ACTIVITY. Only the count is expected: the number of lines below that contain "Gefährten".

SOURCE MATERIAL.
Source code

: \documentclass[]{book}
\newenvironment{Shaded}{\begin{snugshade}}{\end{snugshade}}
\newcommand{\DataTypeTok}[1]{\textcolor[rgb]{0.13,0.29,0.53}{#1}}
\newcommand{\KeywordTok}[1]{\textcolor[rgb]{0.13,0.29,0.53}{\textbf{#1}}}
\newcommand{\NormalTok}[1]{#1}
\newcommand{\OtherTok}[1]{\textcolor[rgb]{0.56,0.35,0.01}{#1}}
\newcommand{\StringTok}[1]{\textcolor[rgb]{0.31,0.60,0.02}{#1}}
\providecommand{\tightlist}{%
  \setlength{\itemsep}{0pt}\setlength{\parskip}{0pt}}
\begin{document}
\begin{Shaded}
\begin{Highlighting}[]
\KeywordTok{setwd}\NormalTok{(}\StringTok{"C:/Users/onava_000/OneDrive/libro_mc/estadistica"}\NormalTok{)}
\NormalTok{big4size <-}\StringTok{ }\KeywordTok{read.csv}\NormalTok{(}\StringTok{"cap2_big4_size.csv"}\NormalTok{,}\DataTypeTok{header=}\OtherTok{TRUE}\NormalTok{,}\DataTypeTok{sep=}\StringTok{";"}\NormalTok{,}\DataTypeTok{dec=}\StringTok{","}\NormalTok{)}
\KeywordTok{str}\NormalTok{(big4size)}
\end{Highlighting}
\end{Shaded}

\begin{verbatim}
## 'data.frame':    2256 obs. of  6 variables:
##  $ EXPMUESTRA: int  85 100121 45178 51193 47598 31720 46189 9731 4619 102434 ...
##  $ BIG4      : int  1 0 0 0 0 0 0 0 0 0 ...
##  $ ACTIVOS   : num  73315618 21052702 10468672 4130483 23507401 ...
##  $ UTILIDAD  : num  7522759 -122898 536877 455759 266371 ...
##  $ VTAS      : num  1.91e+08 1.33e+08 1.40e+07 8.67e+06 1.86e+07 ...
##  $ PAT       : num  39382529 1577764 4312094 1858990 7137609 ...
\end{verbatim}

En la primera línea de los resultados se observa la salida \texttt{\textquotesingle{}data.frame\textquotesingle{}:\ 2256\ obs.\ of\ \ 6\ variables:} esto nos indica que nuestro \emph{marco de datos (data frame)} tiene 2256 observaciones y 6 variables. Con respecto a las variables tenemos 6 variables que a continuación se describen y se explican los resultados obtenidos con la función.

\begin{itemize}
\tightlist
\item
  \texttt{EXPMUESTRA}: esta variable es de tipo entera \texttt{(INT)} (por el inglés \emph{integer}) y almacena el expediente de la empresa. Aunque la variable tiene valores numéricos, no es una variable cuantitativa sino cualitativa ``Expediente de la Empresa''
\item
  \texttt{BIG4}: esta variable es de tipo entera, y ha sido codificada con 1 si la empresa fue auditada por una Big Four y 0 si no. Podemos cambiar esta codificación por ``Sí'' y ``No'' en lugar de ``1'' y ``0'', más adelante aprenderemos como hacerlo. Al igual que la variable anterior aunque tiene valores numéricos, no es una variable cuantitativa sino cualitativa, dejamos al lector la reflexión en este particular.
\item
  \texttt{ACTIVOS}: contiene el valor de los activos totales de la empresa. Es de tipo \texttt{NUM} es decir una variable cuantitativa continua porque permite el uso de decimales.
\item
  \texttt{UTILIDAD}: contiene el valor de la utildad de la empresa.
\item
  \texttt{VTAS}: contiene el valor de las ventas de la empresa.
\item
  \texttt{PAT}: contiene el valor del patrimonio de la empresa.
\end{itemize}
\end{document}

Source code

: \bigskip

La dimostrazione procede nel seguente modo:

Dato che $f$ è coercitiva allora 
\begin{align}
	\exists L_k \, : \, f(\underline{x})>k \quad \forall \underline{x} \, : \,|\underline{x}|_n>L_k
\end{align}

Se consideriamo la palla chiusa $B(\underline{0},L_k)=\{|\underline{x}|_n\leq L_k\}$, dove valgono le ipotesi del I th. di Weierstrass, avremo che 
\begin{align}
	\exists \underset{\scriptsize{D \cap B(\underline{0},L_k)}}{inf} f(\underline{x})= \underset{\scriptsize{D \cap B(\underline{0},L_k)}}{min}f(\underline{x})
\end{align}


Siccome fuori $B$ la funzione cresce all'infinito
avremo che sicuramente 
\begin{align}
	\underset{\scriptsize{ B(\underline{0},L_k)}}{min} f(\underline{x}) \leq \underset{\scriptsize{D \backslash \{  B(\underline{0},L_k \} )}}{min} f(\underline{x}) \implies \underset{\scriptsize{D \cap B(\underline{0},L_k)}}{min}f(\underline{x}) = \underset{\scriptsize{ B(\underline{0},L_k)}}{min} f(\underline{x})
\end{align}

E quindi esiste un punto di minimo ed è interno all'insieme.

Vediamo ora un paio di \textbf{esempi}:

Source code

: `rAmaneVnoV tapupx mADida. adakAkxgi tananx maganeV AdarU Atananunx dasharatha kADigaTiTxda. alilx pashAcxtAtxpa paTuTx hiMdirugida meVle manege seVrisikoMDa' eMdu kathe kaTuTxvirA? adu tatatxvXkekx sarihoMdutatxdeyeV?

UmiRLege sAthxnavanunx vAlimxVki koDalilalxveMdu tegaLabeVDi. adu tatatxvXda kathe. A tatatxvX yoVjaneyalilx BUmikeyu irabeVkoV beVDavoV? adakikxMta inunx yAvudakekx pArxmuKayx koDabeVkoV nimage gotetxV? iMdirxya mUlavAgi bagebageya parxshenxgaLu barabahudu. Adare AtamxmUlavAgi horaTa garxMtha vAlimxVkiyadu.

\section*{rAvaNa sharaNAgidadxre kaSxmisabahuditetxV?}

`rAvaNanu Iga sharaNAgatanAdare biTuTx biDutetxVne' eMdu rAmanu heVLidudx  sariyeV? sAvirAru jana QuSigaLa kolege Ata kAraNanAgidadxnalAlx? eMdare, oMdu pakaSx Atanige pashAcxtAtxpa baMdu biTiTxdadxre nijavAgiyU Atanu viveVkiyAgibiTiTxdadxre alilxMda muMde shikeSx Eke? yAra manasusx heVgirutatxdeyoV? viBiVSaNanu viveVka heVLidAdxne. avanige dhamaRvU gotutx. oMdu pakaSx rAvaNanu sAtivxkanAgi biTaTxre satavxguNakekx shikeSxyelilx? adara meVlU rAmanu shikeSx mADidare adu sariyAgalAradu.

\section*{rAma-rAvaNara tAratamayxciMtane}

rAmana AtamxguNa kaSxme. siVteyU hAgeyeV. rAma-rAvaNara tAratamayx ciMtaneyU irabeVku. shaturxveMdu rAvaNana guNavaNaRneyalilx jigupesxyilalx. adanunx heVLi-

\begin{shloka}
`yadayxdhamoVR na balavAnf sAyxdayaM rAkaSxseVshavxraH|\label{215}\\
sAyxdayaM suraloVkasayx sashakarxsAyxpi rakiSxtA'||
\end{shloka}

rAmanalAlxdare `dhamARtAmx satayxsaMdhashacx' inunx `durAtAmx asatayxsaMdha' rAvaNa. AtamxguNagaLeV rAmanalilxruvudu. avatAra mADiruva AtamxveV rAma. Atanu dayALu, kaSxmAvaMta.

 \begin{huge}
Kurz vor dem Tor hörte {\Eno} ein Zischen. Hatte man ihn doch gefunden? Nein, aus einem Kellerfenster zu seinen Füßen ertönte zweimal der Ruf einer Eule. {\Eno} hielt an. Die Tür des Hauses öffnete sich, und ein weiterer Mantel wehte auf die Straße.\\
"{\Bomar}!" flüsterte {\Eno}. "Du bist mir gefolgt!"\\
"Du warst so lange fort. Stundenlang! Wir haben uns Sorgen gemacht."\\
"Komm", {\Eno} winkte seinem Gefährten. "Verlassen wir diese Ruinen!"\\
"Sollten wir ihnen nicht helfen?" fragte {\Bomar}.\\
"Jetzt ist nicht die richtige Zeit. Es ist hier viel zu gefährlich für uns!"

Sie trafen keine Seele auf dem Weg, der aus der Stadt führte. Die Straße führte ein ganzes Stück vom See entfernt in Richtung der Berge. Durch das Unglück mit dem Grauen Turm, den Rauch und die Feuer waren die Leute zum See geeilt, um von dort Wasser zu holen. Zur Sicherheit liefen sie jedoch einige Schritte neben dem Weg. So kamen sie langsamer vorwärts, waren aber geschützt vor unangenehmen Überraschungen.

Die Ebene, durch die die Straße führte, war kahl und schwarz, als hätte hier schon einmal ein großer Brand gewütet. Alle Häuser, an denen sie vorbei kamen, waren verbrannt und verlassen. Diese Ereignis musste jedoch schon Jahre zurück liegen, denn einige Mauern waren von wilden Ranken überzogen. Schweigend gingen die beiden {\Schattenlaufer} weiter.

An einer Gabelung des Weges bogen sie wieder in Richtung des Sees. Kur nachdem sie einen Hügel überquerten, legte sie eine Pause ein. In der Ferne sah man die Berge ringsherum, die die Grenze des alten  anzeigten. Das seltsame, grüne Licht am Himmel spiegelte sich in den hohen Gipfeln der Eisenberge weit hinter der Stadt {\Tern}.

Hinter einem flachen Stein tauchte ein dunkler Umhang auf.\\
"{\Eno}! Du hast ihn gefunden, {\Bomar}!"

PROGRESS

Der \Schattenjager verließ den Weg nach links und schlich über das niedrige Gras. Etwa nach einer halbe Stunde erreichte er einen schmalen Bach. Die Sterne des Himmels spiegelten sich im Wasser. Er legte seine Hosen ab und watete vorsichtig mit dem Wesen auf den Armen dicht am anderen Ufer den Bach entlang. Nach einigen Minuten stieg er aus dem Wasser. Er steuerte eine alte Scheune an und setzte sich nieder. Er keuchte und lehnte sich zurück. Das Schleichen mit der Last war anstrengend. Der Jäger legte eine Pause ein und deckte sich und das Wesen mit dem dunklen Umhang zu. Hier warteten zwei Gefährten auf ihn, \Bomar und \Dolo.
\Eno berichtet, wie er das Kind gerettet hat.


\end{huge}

REPLY TO THE EXERCISE. 2